The answer is every line of the records that holds the word "name", copied in full.
[Exercise data — start]
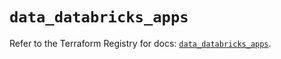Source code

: # `data_databricks_apps`

Refer to the Terraform Registry for docs: [`data_databricks_apps`](https://registry.terraform.io/providers/databricks/databricks/1.68.0/docs/data-sources/apps).
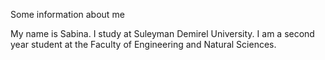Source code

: Some information about me

My name is Sabina.
I study at Suleyman Demirel University.
I am a second year student at the Faculty of Engineering and Natural Sciences. 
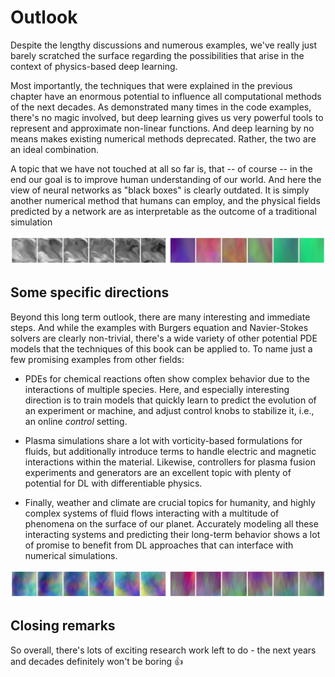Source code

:Outlook
=======================

Despite the lengthy discussions and numerous examples, we've really just barely scratched the surface regarding the possibilities that arise in the context of physics-based deep learning.

Most importantly, the techniques that were explained in the previous chapter have an enormous potential to influence all computational methods of the next decades. As demonstrated many times in the code examples, there's no magic involved, but deep learning gives us very powerful tools to represent and approximate non-linear functions. And deep learning by no means makes existing numerical methods deprecated. Rather, the two are an ideal combination.

A topic that we have not touched at all so far is, that -- of course -- in the end our goal is to improve human understanding of our world. And here the view of neural networks as "black boxes" is clearly outdated. It is simply another numerical method that humans can employ, and the physical fields predicted by a network are as interpretable as the outcome of a traditional simulation


![Divider](resources/divider2.jpg)

## Some specific directions

Beyond this long term outlook, there are many interesting and immediate steps.
And while the examples with Burgers equation and Navier-Stokes solvers are clearly non-trivial, there's a wide variety of other potential PDE models that the techniques of this book can be applied to. To name just a few promising examples from other fields:

* PDEs for chemical reactions often show complex behavior due to the interactions of multiple species. Here, and especially interesting direction is to train models that quickly learn to predict the evolution of an experiment or machine, and adjust control knobs to stabilize it, i.e., an online _control_ setting.

* Plasma simulations share a lot with vorticity-based formulations for fluids, but additionally introduce terms to handle electric and magnetic interactions within the material. Likewise, controllers for plasma fusion experiments and generators are an excellent topic with plenty of potential for DL with differentiable physics.

* Finally, weather and climate are crucial topics for humanity, and highly complex systems of fluid flows interacting with a multitude of phenomena on the surface of our planet. Accurately modeling all these interacting systems and predicting their long-term behavior shows a lot of promise to benefit from DL approaches that can interface with numerical simulations.


![Divider](resources/divider3.jpg)

## Closing remarks

So overall, there's lots of exciting research work left to do - the next years and decades definitely won't be boring 👍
[Exercise data — finish]
» **Task output**
My name is Sabina.
And while the examples with Burgers equation and Navier-Stokes solvers are clearly non-trivial, there's a wide variety of other potential PDE models that the techniques of this book can be applied to. To name just a few promising examples from other fields:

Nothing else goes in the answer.